Data on Kubernetes and stateful applications have gained remarkable adoption across the community. But why stop there? Kubernetes and cloud-native tools can provide compelling core technologies for building sophisticated data ecosystems, from advanced metadata handling to workflows and events. Enter the realm of “dataspaces,” a transformative concept empowering organizations to seamlessly integrate and synchronize data sharing patterns for diverse existing data landscapes, that can even extend across organizational boundaries. Our session gave practical examples how Kubernetes and open source tools can be used to harmonize a heterogeneous data ecosystem. The resulting cloud-native dataspaces increase interoperability, reduce vendor lock-ins, and create an overall boost in operational efficiency by enabling the use of modern DataOps practices.


Watch the Replay

Read the Transcript

Speaker 1: 00:00 Okay. Hello everyone. Sorry for the little technical difficulties today I want to talk to you a little bit about cloud native data spaces and our experiences from the German research data ecosystem in building such ones. My name is Sebastian. I’m a cloud researcher and bioinformatician from Yu Lip University in Geen in Germany, and we are dealing as a bioinformatician. I’m dealing with quite a lot of data. As Eric Schmidt almost 15 years ago set a famous quote. There were five exabytes information created between the dawn of civilization through 2003, but that much information is now created every two days, and this was 15 years ago. So most people always talk about big data, but some people don’t really know how to define them or how to characterize them. Some people characterize them with the three Vs. And the three Vs are velocity. So data is generated at a very high speed.

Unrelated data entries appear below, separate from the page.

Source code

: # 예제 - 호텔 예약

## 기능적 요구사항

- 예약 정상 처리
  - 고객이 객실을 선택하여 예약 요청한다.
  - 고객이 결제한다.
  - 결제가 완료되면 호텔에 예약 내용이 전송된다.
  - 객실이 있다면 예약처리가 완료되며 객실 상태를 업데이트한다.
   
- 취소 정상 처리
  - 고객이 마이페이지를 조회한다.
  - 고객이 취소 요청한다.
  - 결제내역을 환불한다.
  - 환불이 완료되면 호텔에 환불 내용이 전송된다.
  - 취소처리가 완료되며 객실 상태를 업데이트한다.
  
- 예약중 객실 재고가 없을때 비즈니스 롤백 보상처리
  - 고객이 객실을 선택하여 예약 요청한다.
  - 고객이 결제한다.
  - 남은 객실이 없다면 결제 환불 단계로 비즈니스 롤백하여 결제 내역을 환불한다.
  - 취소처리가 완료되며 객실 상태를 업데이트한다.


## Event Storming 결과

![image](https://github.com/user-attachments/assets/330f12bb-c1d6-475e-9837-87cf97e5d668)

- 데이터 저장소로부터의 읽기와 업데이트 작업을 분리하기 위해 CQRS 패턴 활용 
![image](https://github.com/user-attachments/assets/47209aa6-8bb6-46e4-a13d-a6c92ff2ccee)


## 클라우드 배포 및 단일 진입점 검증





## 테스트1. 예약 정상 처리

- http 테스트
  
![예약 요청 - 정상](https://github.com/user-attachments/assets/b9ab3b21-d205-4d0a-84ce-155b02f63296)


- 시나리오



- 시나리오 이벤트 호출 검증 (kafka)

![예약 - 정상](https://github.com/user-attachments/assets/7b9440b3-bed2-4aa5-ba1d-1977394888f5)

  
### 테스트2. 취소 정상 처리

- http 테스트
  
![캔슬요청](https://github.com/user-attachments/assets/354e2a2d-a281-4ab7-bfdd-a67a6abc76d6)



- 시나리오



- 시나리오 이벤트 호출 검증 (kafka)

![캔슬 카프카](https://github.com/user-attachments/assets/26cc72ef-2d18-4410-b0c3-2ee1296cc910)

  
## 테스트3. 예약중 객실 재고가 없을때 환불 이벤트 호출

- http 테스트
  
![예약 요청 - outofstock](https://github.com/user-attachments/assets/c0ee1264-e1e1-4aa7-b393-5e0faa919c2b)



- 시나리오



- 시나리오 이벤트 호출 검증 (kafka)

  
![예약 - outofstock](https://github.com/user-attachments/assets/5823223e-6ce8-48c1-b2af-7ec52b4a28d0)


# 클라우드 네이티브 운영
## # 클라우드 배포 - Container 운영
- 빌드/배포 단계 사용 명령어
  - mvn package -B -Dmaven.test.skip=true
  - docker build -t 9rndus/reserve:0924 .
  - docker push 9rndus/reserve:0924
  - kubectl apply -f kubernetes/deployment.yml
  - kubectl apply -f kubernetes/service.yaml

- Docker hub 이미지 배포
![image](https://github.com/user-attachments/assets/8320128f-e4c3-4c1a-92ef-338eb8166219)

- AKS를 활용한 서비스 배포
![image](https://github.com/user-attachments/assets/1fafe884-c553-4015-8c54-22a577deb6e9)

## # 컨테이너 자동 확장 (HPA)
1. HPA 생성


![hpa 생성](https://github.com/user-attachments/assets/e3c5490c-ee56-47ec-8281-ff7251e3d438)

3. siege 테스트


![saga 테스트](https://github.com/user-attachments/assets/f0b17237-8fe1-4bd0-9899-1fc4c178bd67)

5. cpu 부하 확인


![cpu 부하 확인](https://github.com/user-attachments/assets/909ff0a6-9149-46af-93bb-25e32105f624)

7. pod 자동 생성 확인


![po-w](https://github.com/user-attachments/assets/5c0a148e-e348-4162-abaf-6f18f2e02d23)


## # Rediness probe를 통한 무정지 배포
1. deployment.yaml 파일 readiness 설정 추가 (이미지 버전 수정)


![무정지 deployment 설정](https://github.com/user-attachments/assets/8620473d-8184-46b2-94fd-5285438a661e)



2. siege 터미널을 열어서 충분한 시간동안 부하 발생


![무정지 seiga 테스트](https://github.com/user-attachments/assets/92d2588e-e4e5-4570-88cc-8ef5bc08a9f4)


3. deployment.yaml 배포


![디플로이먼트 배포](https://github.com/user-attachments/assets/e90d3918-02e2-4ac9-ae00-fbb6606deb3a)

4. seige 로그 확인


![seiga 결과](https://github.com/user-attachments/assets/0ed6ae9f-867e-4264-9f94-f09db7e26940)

01:08 Real-time data gets even more important with machine learning and AI solutions and high throughput data is more common than ever. And then there’s variety, especially from a research perspective. There’s quite a lot of variety. Data can be structured or unstructured or seem structured and all of this plays a very important role in dealing with data. And there is the elephant in the room, the volume of data, I guess it’s estimated by the EDC that this year 120 to 160 zetabytes are globally generated about 25% increase per year from the field I’m from where genomics data plays a heavily role. The NCBI estimates that data is approximately doubling every seven months, so it’s even worse in research. And then there’s some additional requirements. The data act as an elephant in the room, again, that states that data sovereignty is quite an important topic and data privacy and having fair access to data is also quite important.

 02:24 And also the world is increasingly interconnected. So data from different sources need to be put together and need to be analyzed together to make certain sense of certain cross domain analysis. And so there are quite a few initiatives. So I’m a research person, so there are some scientific initiatives. For example, there’s the European Open Science Cloud where they try to do research with a common cloud infrastructure funded by the European Union. There is a German initiative research data initiative, NFDI, where certain consortia try to build structures and infrastructures to deal with data for a specific topic. And there are industry initiatives, especially from the European Union. There’s Gaia X, which is quite prominent, which tries to do a sovereign data infrastructure for the eu. And I’m working on a project that’s more or less an interconnection between the two. It’s called fair Data Spaces and we try to build bridges between the science side and between the data side from the industry side.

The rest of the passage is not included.